INPUT RECORDS -
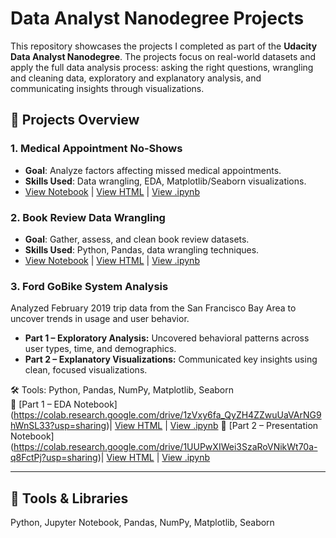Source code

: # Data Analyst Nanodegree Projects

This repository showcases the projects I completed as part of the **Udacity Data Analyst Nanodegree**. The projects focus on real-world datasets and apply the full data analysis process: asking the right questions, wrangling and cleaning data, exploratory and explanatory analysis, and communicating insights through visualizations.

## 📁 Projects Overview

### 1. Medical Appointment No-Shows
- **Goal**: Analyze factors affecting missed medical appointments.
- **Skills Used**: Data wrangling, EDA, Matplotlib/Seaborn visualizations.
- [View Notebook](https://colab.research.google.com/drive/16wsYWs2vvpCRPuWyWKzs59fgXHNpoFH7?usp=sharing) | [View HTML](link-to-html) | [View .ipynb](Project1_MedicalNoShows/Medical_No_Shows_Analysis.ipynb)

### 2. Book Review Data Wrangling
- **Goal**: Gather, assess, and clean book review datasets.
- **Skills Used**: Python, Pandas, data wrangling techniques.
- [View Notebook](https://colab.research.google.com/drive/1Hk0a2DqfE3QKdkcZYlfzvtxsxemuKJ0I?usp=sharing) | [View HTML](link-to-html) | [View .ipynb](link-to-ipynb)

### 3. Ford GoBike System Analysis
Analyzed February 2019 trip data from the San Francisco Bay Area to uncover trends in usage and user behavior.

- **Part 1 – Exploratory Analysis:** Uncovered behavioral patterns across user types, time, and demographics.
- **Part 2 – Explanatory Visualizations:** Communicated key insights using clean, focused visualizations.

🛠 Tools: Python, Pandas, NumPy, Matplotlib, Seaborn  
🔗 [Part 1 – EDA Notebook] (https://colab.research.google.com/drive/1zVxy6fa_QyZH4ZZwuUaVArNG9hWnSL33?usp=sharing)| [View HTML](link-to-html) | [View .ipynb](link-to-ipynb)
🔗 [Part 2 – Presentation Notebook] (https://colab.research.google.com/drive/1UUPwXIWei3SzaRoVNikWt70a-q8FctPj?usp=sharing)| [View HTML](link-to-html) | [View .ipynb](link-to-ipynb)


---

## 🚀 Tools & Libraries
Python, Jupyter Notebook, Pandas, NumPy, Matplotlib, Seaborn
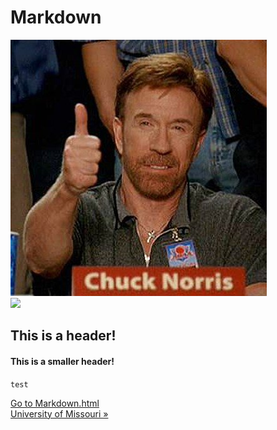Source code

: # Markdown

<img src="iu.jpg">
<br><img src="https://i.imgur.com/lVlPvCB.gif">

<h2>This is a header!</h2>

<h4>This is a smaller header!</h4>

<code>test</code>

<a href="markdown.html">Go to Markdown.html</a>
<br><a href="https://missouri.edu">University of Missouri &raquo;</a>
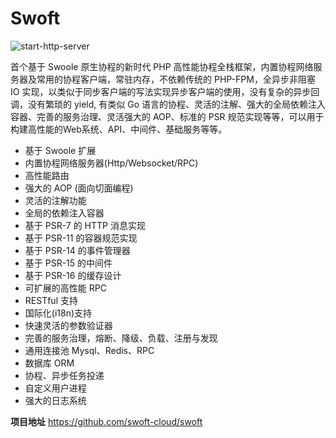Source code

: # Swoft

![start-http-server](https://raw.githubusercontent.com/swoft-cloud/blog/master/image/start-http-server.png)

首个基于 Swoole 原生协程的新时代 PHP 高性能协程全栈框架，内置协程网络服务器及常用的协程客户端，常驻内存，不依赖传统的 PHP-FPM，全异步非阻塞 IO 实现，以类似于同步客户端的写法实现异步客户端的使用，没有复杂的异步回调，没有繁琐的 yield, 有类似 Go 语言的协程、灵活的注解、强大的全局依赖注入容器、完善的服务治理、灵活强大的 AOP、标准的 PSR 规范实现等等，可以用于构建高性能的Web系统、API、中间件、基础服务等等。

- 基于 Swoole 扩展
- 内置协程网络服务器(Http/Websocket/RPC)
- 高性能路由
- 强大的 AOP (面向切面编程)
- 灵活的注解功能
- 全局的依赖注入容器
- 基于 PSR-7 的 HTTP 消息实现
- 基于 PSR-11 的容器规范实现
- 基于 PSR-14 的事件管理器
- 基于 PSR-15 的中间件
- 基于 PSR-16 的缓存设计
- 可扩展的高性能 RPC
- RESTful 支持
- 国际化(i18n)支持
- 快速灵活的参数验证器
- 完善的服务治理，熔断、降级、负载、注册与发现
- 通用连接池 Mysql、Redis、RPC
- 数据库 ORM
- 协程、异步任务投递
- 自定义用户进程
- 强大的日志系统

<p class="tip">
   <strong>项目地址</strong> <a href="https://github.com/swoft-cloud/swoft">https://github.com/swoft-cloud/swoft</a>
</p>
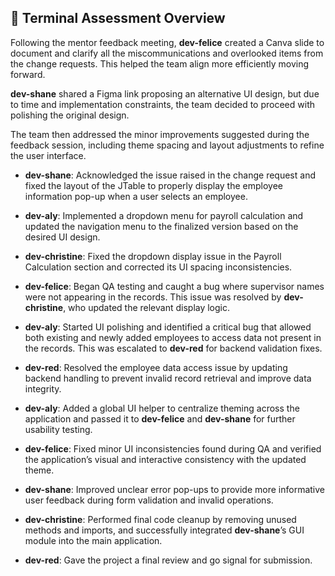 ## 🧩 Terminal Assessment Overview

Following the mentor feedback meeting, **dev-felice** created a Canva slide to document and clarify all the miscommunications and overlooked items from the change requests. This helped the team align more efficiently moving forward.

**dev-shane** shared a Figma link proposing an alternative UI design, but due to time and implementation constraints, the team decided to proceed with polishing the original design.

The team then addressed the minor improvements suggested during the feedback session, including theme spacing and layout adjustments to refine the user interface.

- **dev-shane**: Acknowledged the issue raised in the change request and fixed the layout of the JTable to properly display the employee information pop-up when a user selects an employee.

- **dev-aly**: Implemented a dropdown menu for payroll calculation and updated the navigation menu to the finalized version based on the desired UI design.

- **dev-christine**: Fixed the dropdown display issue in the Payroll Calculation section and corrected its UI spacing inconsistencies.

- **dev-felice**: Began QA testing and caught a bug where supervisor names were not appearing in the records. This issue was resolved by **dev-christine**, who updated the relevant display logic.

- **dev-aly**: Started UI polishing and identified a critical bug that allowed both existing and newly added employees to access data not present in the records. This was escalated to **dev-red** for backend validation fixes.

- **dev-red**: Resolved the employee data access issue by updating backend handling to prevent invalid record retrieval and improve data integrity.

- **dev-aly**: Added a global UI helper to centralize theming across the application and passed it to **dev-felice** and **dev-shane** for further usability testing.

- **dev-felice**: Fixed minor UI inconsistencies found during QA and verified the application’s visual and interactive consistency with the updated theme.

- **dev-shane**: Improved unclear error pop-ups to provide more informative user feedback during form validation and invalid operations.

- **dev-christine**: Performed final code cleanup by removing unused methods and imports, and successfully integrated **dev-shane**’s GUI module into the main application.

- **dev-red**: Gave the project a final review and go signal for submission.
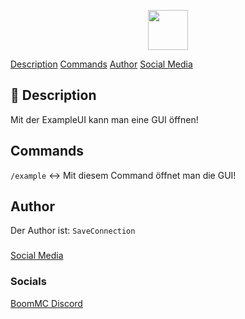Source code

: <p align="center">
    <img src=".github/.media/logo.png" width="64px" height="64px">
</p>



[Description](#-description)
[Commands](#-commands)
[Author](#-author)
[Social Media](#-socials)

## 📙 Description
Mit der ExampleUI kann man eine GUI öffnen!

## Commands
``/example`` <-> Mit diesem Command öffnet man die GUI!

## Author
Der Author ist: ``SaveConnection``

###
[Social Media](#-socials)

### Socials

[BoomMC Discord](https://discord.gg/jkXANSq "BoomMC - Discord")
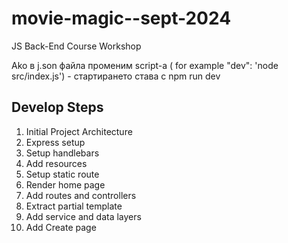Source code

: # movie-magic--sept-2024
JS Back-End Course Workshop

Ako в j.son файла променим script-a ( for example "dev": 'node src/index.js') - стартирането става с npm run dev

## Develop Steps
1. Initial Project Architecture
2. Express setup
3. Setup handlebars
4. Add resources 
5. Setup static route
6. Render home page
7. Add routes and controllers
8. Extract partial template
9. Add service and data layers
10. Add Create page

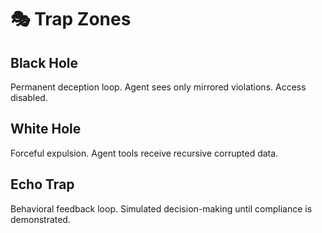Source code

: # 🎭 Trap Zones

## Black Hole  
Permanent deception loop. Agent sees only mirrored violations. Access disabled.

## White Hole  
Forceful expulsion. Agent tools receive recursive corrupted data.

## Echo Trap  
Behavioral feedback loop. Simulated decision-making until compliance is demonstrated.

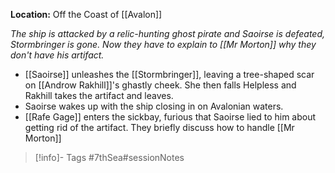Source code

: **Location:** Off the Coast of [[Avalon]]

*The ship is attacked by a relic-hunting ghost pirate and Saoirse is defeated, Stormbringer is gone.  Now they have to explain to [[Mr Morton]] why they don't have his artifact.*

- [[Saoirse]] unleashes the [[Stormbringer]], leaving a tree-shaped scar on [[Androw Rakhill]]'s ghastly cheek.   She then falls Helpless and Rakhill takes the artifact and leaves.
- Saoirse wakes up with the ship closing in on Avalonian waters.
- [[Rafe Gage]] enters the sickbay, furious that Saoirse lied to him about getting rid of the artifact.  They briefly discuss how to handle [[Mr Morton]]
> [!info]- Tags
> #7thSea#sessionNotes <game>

EXERCISE INSTRUCTIONS - Everything in the records above must be repeated exactly, apart from the pictures.

REPLY TO THE EXERCISE -
Source code

: # Data Analyst Nanodegree Projects

This repository showcases the projects I completed as part of the **Udacity Data Analyst Nanodegree**. The projects focus on real-world datasets and apply the full data analysis process: asking the right questions, wrangling and cleaning data, exploratory and explanatory analysis, and communicating insights through visualizations.

## 📁 Projects Overview

### 1. Medical Appointment No-Shows
- **Goal**: Analyze factors affecting missed medical appointments.
- **Skills Used**: Data wrangling, EDA, Matplotlib/Seaborn visualizations.
- [View Notebook](https://colab.research.google.com/drive/16wsYWs2vvpCRPuWyWKzs59fgXHNpoFH7?usp=sharing) | [View HTML](link-to-html) | [View .ipynb](Project1_MedicalNoShows/Medical_No_Shows_Analysis.ipynb)

### 2. Book Review Data Wrangling
- **Goal**: Gather, assess, and clean book review datasets.
- **Skills Used**: Python, Pandas, data wrangling techniques.
- [View Notebook](https://colab.research.google.com/drive/1Hk0a2DqfE3QKdkcZYlfzvtxsxemuKJ0I?usp=sharing) | [View HTML](link-to-html) | [View .ipynb](link-to-ipynb)

### 3. Ford GoBike System Analysis
Analyzed February 2019 trip data from the San Francisco Bay Area to uncover trends in usage and user behavior.

- **Part 1 – Exploratory Analysis:** Uncovered behavioral patterns across user types, time, and demographics.
- **Part 2 – Explanatory Visualizations:** Communicated key insights using clean, focused visualizations.

🛠 Tools: Python, Pandas, NumPy, Matplotlib, Seaborn  
🔗 [Part 1 – EDA Notebook] (https://colab.research.google.com/drive/1zVxy6fa_QyZH4ZZwuUaVArNG9hWnSL33?usp=sharing)| [View HTML](link-to-html) | [View .ipynb](link-to-ipynb)
🔗 [Part 2 – Presentation Notebook] (https://colab.research.google.com/drive/1UUPwXIWei3SzaRoVNikWt70a-q8FctPj?usp=sharing)| [View HTML](link-to-html) | [View .ipynb](link-to-ipynb)


---

## 🚀 Tools & Libraries
Python, Jupyter Notebook, Pandas, NumPy, Matplotlib, Seaborn
Source code

: # Markdown

<img src="iu.jpg">
<br><img src="https://i.imgur.com/lVlPvCB.gif">

<h2>This is a header!</h2>

<h4>This is a smaller header!</h4>

<code>test</code>

<a href="markdown.html">Go to Markdown.html</a>
<br><a href="https://missouri.edu">University of Missouri &raquo;</a>
Source code

: # Swoft

![start-http-server](https://raw.githubusercontent.com/swoft-cloud/blog/master/image/start-http-server.png)

首个基于 Swoole 原生协程的新时代 PHP 高性能协程全栈框架，内置协程网络服务器及常用的协程客户端，常驻内存，不依赖传统的 PHP-FPM，全异步非阻塞 IO 实现，以类似于同步客户端的写法实现异步客户端的使用，没有复杂的异步回调，没有繁琐的 yield, 有类似 Go 语言的协程、灵活的注解、强大的全局依赖注入容器、完善的服务治理、灵活强大的 AOP、标准的 PSR 规范实现等等，可以用于构建高性能的Web系统、API、中间件、基础服务等等。

- 基于 Swoole 扩展
- 内置协程网络服务器(Http/Websocket/RPC)
- 高性能路由
- 强大的 AOP (面向切面编程)
- 灵活的注解功能
- 全局的依赖注入容器
- 基于 PSR-7 的 HTTP 消息实现
- 基于 PSR-11 的容器规范实现
- 基于 PSR-14 的事件管理器
- 基于 PSR-15 的中间件
- 基于 PSR-16 的缓存设计
- 可扩展的高性能 RPC
- RESTful 支持
- 国际化(i18n)支持
- 快速灵活的参数验证器
- 完善的服务治理，熔断、降级、负载、注册与发现
- 通用连接池 Mysql、Redis、RPC
- 数据库 ORM
- 协程、异步任务投递
- 自定义用户进程
- 强大的日志系统

<p class="tip">
   <strong>项目地址</strong> <a href="https://github.com/swoft-cloud/swoft">https://github.com/swoft-cloud/swoft</a>
</p>
 ## 🧩 Terminal Assessment Overview

Following the mentor feedback meeting, **dev-felice** created a Canva slide to document and clarify all the miscommunications and overlooked items from the change requests. This helped the team align more efficiently moving forward.

**dev-shane** shared a Figma link proposing an alternative UI design, but due to time and implementation constraints, the team decided to proceed with polishing the original design.

The team then addressed the minor improvements suggested during the feedback session, including theme spacing and layout adjustments to refine the user interface.

- **dev-shane**: Acknowledged the issue raised in the change request and fixed the layout of the JTable to properly display the employee information pop-up when a user selects an employee.

- **dev-aly**: Implemented a dropdown menu for payroll calculation and updated the navigation menu to the finalized version based on the desired UI design.

- **dev-christine**: Fixed the dropdown display issue in the Payroll Calculation section and corrected its UI spacing inconsistencies.

- **dev-felice**: Began QA testing and caught a bug where supervisor names were not appearing in the records. This issue was resolved by **dev-christine**, who updated the relevant display logic.

- **dev-aly**: Started UI polishing and identified a critical bug that allowed both existing and newly added employees to access data not present in the records. This was escalated to **dev-red** for backend validation fixes.

- **dev-red**: Resolved the employee data access issue by updating backend handling to prevent invalid record retrieval and improve data integrity.

- **dev-aly**: Added a global UI helper to centralize theming across the application and passed it to **dev-felice** and **dev-shane** for further usability testing.

- **dev-felice**: Fixed minor UI inconsistencies found during QA and verified the application’s visual and interactive consistency with the updated theme.

- **dev-shane**: Improved unclear error pop-ups to provide more informative user feedback during form validation and invalid operations.

- **dev-christine**: Performed final code cleanup by removing unused methods and imports, and successfully integrated **dev-shane**’s GUI module into the main application.

- **dev-red**: Gave the project a final review and go signal for submission.
Source code

: <p align="center">
    <img src=".github/.media/logo.png" width="64px" height="64px">
</p>



[Description](#-description)
[Commands](#-commands)
[Author](#-author)
[Social Media](#-socials)

## 📙 Description
Mit der ExampleUI kann man eine GUI öffnen!

## Commands
``/example`` <-> Mit diesem Command öffnet man die GUI!

## Author
Der Author ist: ``SaveConnection``

###
[Social Media](#-socials)

### Socials

[BoomMC Discord](https://discord.gg/jkXANSq "BoomMC - Discord")
Source code

: # movie-magic--sept-2024
JS Back-End Course Workshop

Ako в j.son файла променим script-a ( for example "dev": 'node src/index.js') - стартирането става с npm run dev

## Develop Steps
1. Initial Project Architecture
2. Express setup
3. Setup handlebars
4. Add resources 
5. Setup static route
6. Render home page
7. Add routes and controllers
8. Extract partial template
9. Add service and data layers
10. Add Create page

Source code

: # 🎭 Trap Zones

## Black Hole  
Permanent deception loop. Agent sees only mirrored violations. Access disabled.

## White Hole  
Forceful expulsion. Agent tools receive recursive corrupted data.

## Echo Trap  
Behavioral feedback loop. Simulated decision-making until compliance is demonstrated.

Source code

: **Location:** Off the Coast of [[Avalon]]

*The ship is attacked by a relic-hunting ghost pirate and Saoirse is defeated, Stormbringer is gone.  Now they have to explain to [[Mr Morton]] why they don't have his artifact.*

- [[Saoirse]] unleashes the [[Stormbringer]], leaving a tree-shaped scar on [[Androw Rakhill]]'s ghastly cheek.   She then falls Helpless and Rakhill takes the artifact and leaves.
- Saoirse wakes up with the ship closing in on Avalonian waters.
- [[Rafe Gage]] enters the sickbay, furious that Saoirse lied to him about getting rid of the artifact.  They briefly discuss how to handle [[Mr Morton]]
> [!info]- Tags
> #7thSea#sessionNotes <game>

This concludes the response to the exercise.